## [What you should do]
Work out how many lines in the records include the word "MacOS", then answer with nothing but that number.

## [Listed entries]

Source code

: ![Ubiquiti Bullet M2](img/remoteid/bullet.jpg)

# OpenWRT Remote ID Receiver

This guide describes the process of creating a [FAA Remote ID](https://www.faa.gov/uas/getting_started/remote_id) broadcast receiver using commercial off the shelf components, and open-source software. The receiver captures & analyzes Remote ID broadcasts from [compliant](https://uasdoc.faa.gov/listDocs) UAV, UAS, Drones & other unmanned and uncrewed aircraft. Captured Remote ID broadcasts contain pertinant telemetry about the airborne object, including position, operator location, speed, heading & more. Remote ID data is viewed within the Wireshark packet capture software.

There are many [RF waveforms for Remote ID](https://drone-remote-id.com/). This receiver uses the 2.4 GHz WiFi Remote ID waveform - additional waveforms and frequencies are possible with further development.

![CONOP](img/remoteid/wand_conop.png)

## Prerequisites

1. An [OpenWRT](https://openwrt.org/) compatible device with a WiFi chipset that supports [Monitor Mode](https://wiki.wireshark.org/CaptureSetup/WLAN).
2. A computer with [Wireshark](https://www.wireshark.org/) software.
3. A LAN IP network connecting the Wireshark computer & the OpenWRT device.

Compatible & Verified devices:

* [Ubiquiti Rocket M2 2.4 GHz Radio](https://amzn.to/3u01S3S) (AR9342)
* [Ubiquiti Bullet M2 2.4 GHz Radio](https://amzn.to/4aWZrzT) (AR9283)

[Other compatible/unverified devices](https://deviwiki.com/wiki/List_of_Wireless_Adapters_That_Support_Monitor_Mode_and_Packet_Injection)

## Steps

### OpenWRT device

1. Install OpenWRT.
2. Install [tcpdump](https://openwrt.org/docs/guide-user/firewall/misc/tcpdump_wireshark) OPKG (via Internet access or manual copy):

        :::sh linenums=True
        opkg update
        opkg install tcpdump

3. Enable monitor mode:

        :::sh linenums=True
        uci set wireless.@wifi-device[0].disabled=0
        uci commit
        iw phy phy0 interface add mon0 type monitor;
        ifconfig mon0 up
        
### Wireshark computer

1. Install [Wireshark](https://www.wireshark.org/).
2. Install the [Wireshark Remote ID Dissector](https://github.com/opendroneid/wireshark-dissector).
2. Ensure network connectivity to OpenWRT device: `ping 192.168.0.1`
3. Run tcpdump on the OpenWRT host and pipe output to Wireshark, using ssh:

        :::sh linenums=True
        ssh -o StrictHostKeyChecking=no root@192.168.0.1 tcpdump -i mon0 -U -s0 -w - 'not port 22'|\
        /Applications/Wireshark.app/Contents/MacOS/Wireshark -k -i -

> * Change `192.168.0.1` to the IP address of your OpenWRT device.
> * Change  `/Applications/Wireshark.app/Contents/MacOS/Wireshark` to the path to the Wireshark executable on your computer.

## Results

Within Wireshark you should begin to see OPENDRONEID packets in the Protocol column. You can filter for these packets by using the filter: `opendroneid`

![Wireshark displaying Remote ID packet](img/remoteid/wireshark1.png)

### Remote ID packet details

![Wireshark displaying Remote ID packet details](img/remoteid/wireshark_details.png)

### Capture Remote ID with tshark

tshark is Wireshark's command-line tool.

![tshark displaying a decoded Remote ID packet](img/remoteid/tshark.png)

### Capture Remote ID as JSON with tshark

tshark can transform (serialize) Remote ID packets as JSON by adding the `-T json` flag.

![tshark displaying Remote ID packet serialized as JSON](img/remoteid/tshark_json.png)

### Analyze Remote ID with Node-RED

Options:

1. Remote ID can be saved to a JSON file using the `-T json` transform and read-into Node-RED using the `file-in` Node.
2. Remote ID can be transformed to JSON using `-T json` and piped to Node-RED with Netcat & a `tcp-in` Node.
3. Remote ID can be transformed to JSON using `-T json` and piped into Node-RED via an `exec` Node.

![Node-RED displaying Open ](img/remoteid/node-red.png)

## [Task result]
2